I’ve always had to field a lot of ‘How can a nice Jewish girl like you work for the BBC?’ comments, which I find bewildering. The BBC is one of our great cultural institutions and the envy of the world. I was proud to be a small cog in the machine.
Even if we agree that news is problematic, it consumes just over one tenth of the £3 billion content budget. The vast majority of the money goes on world-class documentaries, history, live events – Traitors, Blue Planet, Peaky Blinders, Strictly, Trooping of the Colour, Happy Valley, sport, symphony orchestras, 50 radio stations. Let’s not forget the quality Jewish history and culture programming from Howard Jacobson to Simon Schama – even, dare I say it, my own husband’s documentary Canvey the Promised Island, about the Charedi community moving to Essex. Comparing favourably with any other national broadcaster, it is truly one of Britain’s crowning glories.

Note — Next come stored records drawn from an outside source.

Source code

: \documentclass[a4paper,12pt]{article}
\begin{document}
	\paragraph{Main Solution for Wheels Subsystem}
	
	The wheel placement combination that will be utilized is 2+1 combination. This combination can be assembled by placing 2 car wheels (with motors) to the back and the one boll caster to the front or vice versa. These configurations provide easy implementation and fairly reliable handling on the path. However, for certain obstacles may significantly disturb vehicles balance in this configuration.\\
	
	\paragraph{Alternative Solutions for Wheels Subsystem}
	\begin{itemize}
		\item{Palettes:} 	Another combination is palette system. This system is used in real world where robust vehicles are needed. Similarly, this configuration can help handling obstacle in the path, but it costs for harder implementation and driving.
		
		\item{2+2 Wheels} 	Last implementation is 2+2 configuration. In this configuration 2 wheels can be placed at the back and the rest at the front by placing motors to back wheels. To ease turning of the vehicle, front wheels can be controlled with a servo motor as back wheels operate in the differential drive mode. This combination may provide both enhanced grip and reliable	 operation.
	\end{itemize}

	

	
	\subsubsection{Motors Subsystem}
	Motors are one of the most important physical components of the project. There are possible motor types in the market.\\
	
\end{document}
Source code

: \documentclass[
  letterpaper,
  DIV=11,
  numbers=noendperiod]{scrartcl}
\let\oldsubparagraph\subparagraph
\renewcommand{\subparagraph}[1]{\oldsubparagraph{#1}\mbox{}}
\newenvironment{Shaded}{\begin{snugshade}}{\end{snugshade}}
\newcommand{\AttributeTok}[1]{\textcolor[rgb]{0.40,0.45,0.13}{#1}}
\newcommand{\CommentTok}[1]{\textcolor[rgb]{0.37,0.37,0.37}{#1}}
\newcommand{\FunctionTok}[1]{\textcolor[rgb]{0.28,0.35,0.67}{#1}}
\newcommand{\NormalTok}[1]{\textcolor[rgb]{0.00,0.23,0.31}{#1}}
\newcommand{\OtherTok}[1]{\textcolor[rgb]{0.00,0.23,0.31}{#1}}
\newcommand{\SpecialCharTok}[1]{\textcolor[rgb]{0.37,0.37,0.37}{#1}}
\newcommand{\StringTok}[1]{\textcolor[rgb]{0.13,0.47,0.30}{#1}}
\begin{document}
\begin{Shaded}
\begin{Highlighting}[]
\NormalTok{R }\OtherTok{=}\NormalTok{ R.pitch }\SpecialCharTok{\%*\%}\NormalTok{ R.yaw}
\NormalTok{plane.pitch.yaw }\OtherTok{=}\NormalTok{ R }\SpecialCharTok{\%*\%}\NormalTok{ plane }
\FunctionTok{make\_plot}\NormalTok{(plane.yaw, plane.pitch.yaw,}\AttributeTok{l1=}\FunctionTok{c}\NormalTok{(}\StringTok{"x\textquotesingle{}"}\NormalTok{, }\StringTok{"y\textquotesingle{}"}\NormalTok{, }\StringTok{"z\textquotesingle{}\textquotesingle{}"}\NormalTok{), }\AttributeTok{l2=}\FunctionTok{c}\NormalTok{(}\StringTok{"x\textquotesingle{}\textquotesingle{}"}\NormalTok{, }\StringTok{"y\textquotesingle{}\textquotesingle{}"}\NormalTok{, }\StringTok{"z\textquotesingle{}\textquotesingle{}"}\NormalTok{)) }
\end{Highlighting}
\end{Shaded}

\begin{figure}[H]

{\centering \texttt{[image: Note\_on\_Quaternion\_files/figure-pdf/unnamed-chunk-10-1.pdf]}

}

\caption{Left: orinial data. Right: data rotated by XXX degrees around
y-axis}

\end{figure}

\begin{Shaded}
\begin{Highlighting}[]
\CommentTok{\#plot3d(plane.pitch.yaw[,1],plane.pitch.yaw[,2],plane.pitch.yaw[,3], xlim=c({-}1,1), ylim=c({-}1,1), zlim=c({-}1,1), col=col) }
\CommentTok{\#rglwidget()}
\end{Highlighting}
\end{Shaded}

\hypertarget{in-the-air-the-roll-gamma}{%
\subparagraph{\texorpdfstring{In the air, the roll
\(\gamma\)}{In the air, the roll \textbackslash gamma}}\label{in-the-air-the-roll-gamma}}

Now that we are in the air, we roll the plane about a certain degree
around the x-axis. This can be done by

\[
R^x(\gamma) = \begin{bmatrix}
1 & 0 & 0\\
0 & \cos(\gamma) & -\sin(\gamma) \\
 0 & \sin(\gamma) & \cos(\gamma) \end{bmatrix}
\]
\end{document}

Nor should we underplay the sheer complexity of delivering news about the Middle East. I wonder what the balance of the debate would have been if it had included a representative of the Muslim community. They are just as critical of BBC News as many Jews, but in the opposite direction.
The lack of this perspective made the discussion regrettably one-sided. I recently spoke with an ex-colleague who spelt out the problem: complaints in roughly equal numbers from pro-Israel and pro-Palestine viewers tends to engender a sense of being somewhere in the middle, which makes news executives feel they must be getting it roughly right.
Whether that is misguided is for clearer minds than mine to adjudicate.
I could see why Seldon spent much of the debate with his head in his hands. It’s too easy to criticise news gatherers from the comfort of our sofas. The reality of life amid the chaos of the frontline is way more complex than we can possibly imagine, with a barrage of editorial choices being forced on the correspondent moment by moment in the unremitting 24 hour news cycle. I am in awe that they do the job at all.
Ms Hausdorff makes it all sound very easy. But her worrying degree of certainty strikes me as the unfortunate byproduct of a private school and Oxbridge education. Balance and due impartiality are difficult things to achieve. Our criticism of Auntie should be a multi-faceted discussion, not a hand grenade.
As my relatives are sitting in bomb shelters in Tel Aviv, I absolutely know why it is difficult for us to be dispassionate about this issue. But let’s not tar the entire corporation with the sins of BBC News. Though Auntie is imperfect, once gone she can never be brought back, which would be a national tragedy. The rest of the world would think we had lost our heads. We need to look after her.